> _Exercise brief_
Print each line exactly, beginning with the one where "- There is a" appears and ending at the last line below.

> _Stored data entries_
╭──

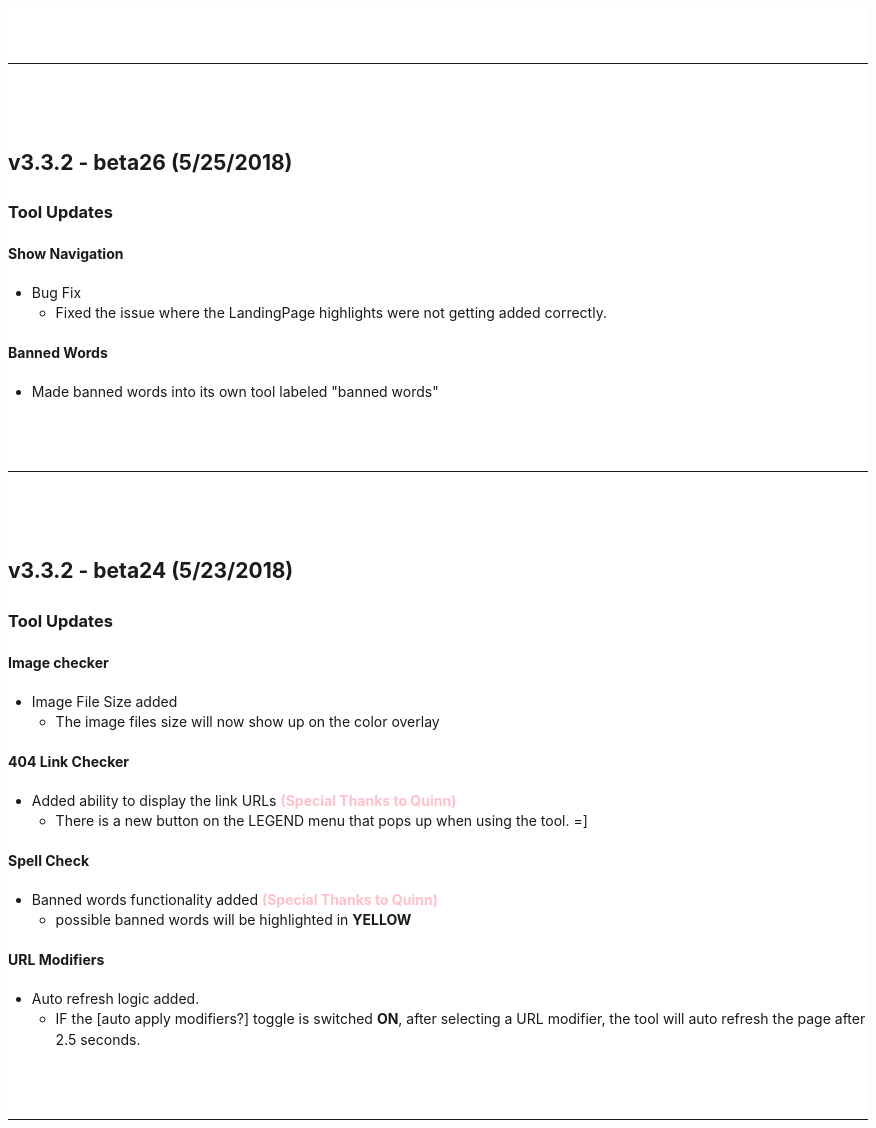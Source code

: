 <br><br>

---

<br><br>

## v3.3.2 - beta26 **(5/25/2018)**

### Tool Updates

#### Show Navigation

- Bug Fix
  - Fixed the issue where the LandingPage highlights were not getting added correctly.

#### Banned Words

- Made banned words into its own tool labeled "banned words"

<br><br>

---

<br><br>

## v3.3.2 - beta24 **(5/23/2018)**

### Tool Updates

#### Image checker

- Image File Size added
  - The image files size will now show up on the color overlay

#### 404 Link Checker

- Added ability to display the link URLs **<span style="color: pink;">(Special Thanks to Quinn)</span>**
  - There is a new button on the LEGEND menu that pops up when using the tool. =]

#### Spell Check

- Banned words functionality added **<span style="color: pink;">(Special Thanks to Quinn)</span>**
  - possible banned words will be highlighted in **YELLOW**

#### URL Modifiers

- Auto refresh logic added.
  - IF the [auto apply modifiers?] toggle is switched **ON**, after selecting a URL modifier, the tool will auto refresh the page after 2.5 seconds.

<br><br>

---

╰──

> _Solution to this task_
  - There is a new button on the LEGEND menu that pops up when using the tool. =]

#### Spell Check

- Banned words functionality added **<span style="color: pink;">(Special Thanks to Quinn)</span>**
  - possible banned words will be highlighted in **YELLOW**

#### URL Modifiers

- Auto refresh logic added.
  - IF the [auto apply modifiers?] toggle is switched **ON**, after selecting a URL modifier, the tool will auto refresh the page after 2.5 seconds.

<br><br>

---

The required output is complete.